Elimination of (unnecessary) runtime dispatch allocations

nielsls · April 24, 2024, 8:13pm

Avoiding runtime dispatch is perhaps the #1 optimization advice in Julia forums.
As I understand it, the reason is that when the Julia compiler does a runtime dispatch it does not at compile-time neccesarily know the return type of the function to be called. And so, it needs to allocate space for the return value on the heap (“box’ed”).

Hence, common advice is to avoid runtime dispatch. However, this is not always possible - probably the most frequent example is when processing a vector of heterogenous elements. E.g. a GUI library drawing a list of screen components, a ray tracer processing a list of light sources, a financial library pricing a list of financial instruments, etc…

The minimal viable example is this:

using BenchmarkTools
using Test
using JET

abstract type AbstractFoo end
struct Foo1 <: AbstractFoo end
struct Foo2 <: AbstractFoo end
struct Foo3 <: AbstractFoo end
struct Foo4 <: AbstractFoo end
struct Foo5 <: AbstractFoo end

f(::Foo1) = rand()
f(::Foo2) = rand()
f(::Foo3) = rand()
f(::Foo4) = rand()
f(::Foo5) = rand()

g(arr) = f(first(arr))
foos = AbstractFoo[Foo1()]

@btime g($foos) # 25.978 ns (1 allocation: 16 bytes)
@inferred g(foos) # return type Float64 does not match inferred return type Any
@report_opt g(foos) # runtime dispatch detected: f(%1::AbstractFoo)::Any

In the above example f() always returns a Float64 and there is a valid f for each possible instance of AbstractFoo; yet, the compiler prepares for any return type leading to an (unneccesary) allocation.
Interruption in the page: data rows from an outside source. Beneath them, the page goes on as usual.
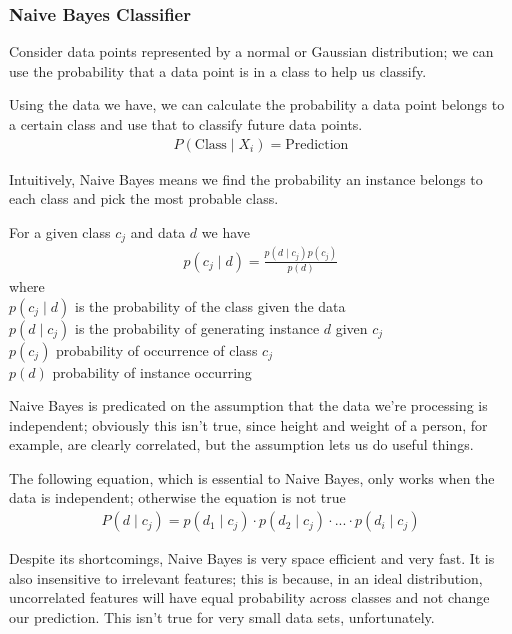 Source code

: \documentclass{chezarticle}
\begin{document}
\subsubsection{Naive Bayes Classifier}
Consider data points represented by a normal or Gaussian distribution; we can use the probability that a data point is in a class to help us classify.
\begin{proposition}
Using the data we have, we can calculate the probability a data point belongs to a certain class and use that to classify future data points.
\begin{align*}
 P(\text{Class} \mid X_i) = \text{Prediction}
\end{align*}
\end{proposition}
Intuitively, Naive Bayes means we find the probability an instance belongs to each class and pick the most probable class. 
\begin{definition}
For a given class $c_j$ and data $d$ we have
\begin{align*}
    p(c_j \mid d) = \frac{p(d \mid c_j) p(c_j)}{p(d)}
\end{align*}
where \\
$p(c_j \mid d)$ is the probability of the class given the data\\
$p(d \mid c_j) $ is the probability of generating instance $d$ given $c_j$\\
$p(c_j)$ probability of occurrence of class $c_j$\\
$p(d)$ probability of instance occurring\\
\end{definition}
Naive Bayes is predicated on the assumption that the data we're processing is independent; obviously this isn't true, since height and weight of a person, for example, are clearly correlated, but the assumption lets us do useful things.
\begin{definition}
The following equation, which is essential to Naive Bayes, only works when the data is independent; otherwise the equation is not true
\begin{align*}
    P(d \mid c_j) = p(d_1 \mid c_j) \cdot p(d_2 \mid c_j) \cdot ... \cdot p(d_i \mid c_j)
\end{align*}
\end{definition}
Despite its shortcomings, Naive Bayes is very space efficient and very fast. It is also insensitive to irrelevant features; this is because, in an ideal distribution, uncorrelated features will have equal probability across classes and not change our prediction. This isn't true for very small data sets, unfortunately. \\
\end{document}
I’m not here to ask for specific compiler optimizations - but if I were - this would be at the top of my list. IMHO Julia can do (almost?) anything C++/Rust can do - but easier and just as fast - except for this! And this is a very common (and very valid) programming paradigm.

This topic has been raised before (see related), yet I hope more attention may be beneficial or provide further information. My current capacity only allows for shedding light on the issue - not solving it…

And please note, I’m not looking for workarounds like enums, sumtypes, ManualDispatch, TypeSortedCollections, etc… Been there, done that with varying levels of success…

`hash(::Vector{<abstract type>}, ::UInt)` allocates quite a bit due to type instability: why can't hash(::Any) infer `UInt` return type?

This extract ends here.